The reply to the records below should contain exactly the lines from the line with "BAlloon Service System\\" through the line with "Pins Input Output\\", and nothing besides.

── DATA TO USE

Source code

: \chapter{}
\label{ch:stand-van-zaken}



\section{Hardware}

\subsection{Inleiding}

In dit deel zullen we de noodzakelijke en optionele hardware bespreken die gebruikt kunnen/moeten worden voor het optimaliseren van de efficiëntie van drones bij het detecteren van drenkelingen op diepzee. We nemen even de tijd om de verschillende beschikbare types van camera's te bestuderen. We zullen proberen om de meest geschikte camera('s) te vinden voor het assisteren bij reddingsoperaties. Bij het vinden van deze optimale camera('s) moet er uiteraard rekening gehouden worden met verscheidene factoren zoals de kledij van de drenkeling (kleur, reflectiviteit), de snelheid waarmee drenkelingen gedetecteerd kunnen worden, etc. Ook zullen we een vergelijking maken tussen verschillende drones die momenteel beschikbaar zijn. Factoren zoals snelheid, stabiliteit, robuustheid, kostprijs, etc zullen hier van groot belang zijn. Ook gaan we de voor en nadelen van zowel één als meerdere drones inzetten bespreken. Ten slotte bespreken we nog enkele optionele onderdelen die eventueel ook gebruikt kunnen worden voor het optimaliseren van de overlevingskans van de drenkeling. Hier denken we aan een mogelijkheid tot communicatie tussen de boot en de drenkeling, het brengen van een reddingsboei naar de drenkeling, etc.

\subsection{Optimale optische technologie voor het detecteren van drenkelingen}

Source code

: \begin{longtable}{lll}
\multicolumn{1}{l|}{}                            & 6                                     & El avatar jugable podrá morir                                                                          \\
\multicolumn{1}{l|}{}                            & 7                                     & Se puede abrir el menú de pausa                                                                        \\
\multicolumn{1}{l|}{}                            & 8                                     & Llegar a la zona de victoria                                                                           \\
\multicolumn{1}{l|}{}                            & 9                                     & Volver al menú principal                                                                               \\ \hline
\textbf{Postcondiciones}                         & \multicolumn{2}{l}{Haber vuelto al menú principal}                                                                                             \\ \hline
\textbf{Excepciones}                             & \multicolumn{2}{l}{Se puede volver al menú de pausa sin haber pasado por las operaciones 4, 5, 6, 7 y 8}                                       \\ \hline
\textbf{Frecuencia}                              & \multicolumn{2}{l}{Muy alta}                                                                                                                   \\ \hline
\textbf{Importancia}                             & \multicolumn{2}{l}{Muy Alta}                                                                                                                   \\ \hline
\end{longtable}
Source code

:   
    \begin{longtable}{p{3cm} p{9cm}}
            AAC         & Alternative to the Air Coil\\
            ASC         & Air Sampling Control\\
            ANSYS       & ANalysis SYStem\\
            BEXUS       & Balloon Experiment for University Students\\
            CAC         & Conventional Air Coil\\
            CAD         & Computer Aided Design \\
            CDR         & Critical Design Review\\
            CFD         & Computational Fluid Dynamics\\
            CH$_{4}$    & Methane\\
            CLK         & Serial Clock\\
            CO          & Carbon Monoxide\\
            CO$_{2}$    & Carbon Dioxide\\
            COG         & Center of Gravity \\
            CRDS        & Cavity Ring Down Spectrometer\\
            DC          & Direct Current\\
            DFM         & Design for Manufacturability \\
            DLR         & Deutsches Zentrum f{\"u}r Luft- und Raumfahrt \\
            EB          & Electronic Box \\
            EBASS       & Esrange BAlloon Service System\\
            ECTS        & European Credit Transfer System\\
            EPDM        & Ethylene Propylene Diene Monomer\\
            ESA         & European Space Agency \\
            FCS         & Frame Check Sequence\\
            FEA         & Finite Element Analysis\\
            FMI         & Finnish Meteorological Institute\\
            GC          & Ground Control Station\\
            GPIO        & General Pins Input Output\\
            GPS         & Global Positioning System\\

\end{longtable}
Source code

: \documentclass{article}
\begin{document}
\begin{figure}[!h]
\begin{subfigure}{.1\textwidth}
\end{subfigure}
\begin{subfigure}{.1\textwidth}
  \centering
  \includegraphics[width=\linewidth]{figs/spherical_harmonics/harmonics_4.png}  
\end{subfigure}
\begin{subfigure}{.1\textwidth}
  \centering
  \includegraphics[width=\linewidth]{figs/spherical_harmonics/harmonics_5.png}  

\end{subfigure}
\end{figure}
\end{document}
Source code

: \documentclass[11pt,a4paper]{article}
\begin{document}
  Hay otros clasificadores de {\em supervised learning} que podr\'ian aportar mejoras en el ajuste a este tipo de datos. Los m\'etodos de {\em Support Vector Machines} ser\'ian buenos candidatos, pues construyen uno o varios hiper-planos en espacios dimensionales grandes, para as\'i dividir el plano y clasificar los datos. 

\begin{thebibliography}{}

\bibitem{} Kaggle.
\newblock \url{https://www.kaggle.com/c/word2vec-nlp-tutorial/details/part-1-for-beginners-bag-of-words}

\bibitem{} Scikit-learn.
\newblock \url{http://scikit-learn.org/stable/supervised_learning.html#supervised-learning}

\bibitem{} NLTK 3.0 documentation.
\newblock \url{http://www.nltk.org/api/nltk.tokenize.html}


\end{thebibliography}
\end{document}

────

## RESULT OF THE EXERCISE
            EBASS       & Esrange BAlloon Service System\\
            ECTS        & European Credit Transfer System\\
            EPDM        & Ethylene Propylene Diene Monomer\\
            ESA         & European Space Agency \\
            FCS         & Frame Check Sequence\\
            FEA         & Finite Element Analysis\\
            FMI         & Finnish Meteorological Institute\\
            GC          & Ground Control Station\\
            GPIO        & General Pins Input Output\\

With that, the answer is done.